Platforma Tec (devise author) has posted a solution to their github wiki which uses an underlying Warden authentication strategy rather than plugging into the Controller:

https://github.com/plataformatec/devise/wiki/How-To:-Allow-users-to-sign-in-using-their-username-or-email-address

(An earlier answer had a broken link, which I believe was intended to link to this resource.)

If you are using MongoDB (with MongoId), you need to query differently:

  def self.find_for_database_authentication(conditions={})
    self.any_of({name: conditions[:email]},{email: conditions[:email]}).limit(1).first
  end

just so it will be somewhere online.

With squeel gem you can do:

  def self.find_for_authentication(conditions={})
    self.where{(email == conditions[:email]) | (username == conditions[:email])}.first
  end

I wrote like this and it works out. Don't know if it's "ugly fix", but if I'll come up with a a better solution I'll let you know...

 def self.authenticate(email, password)
   user = find_by_email(email) ||
     username = find_by_username(email)
   if user && user.password_hash = BCrypt::Engine.hash_secret(password, user.password_salt)
     user
   else
     nil
   end
end

I use a quick hack for this, to avoid changing any devise specific code and use it for my specific scenario (I particularly use it for an API where mobile apps can create users on the server).
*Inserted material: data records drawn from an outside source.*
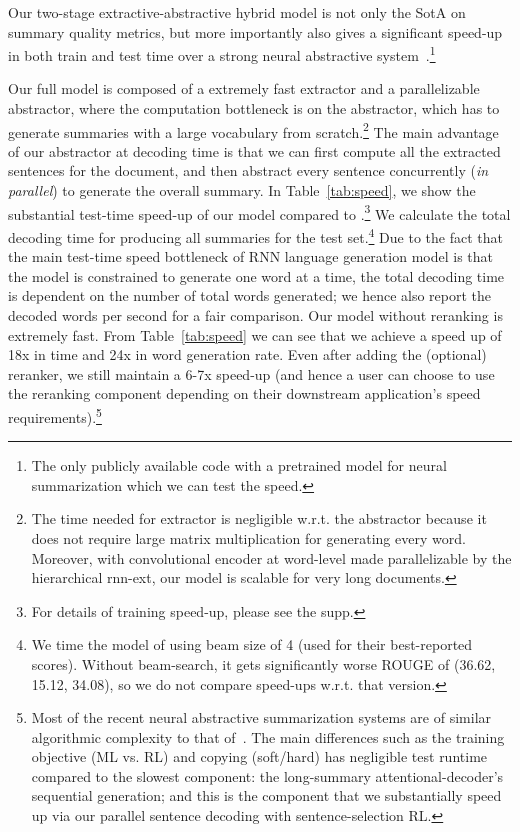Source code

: \documentclass[11pt,a4paper]{article}
\def\tabref#1{Table~\ref{#1}}
\begin{document}
Our two-stage extractive-abstractive hybrid model is not only the SotA on summary quality metrics, but more importantly also gives a significant speed-up in both train and test time over a strong neural abstractive system~\citep{get_to_the_point}.\footnote{The only publicly available code with a pretrained model for neural summarization which we can test the speed.}

Our full model is composed of a extremely fast extractor and a parallelizable abstractor, where the computation bottleneck is on the abstractor, which has to generate summaries with a large vocabulary from scratch.\footnote{The time needed for extractor is negligible w.r.t. the abstractor because it does not require large matrix multiplication for generating every word.
Moreover, with convolutional encoder at word-level made parallelizable by the hierarchical rnn-ext, our model is scalable for very long documents.}
The main advantage of our abstractor at decoding time is that we can first compute all the extracted sentences for the document, and then abstract every sentence concurrently (\emph{in parallel}) to generate the overall summary.
In \tabref{tab:speed}, we show the substantial test-time speed-up of our model compared to \citet{get_to_the_point}.\footnote{For details of training speed-up, please see the supp.}
We calculate the total decoding time for producing all summaries for the test set.\footnote{We time the model of \citet{get_to_the_point} using beam size of 4 (used for their best-reported scores).
Without beam-search, it gets significantly worse ROUGE of (36.62, 15.12, 34.08), so we do not compare speed-ups w.r.t. that version.}
Due to the fact that the main test-time speed bottleneck of RNN language generation model is that the model is constrained to generate one word at a time,
the total decoding time is dependent on the number of total words generated; we hence also report the decoded words per second for a fair comparison.
Our model without reranking is extremely fast. 
From \tabref{tab:speed} we can see that we achieve a speed up of 18x in time and 24x in word generation rate. 
Even after adding the (optional) reranker, we still maintain a 6-7x speed-up (and hence a user can choose to use the reranking component depending on their downstream application's speed requirements).\footnote{Most of the recent neural abstractive summarization systems are of similar algorithmic complexity to that of~\citet{get_to_the_point}.
The main differences such as the training objective (ML vs. RL) and copying (soft/hard) has negligible test runtime compared to the slowest component: the long-summary attentional-decoder's sequential generation;
and this is the component that we substantially speed up via our parallel sentence decoding with sentence-selection RL.}
\end{document}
I have added a before_filter to all the devise controllers where if username is being passed, I generate an email from the username ("#{params[:user][:username]}@mycustomdomain.com") and save the user. For all other calls as well, I generate the email based on same logic. My before_filter looks like this:

def generate_email_for_username
    return if(!params[:user][:email].blank? || params[:user][:username].blank?)
    params[:user][:email] = "#{params[:user][:username]}@mycustomdomain.com"
end

I am also saving username in the users table, so I know that users with email ending in @mycustomdomain.com were created using username.

Here's a Rails solution which refactors @padde's answer. It uses ActiveRecord's find_by to simplify the calls, ensures there's only one call based on the regex, and also supports numeric IDs if you want to allow that (useful for scripts/APIs). The regex for email is as simple as it needs to be in this context; just checking for the presence of an @ as I assume your username validtor doesn't allow @ characters.

def self.find_for_database_authentication(conditions={})
  email = conditions[:email]
  if email =~ /@/ 
    self.find_by_email(email)
  elsif email.to_s =~ /\A[0-9]+\z/
    self.find(Integer(email))
  else
    self.find_by_username(email])
  end
end

Like the wiki and @aku's answer, I'd also recommend making a new :login parameter using attr_accessible and authentication_keys instead of using :email here. (I kept it as :email in the example to show the quick fix.)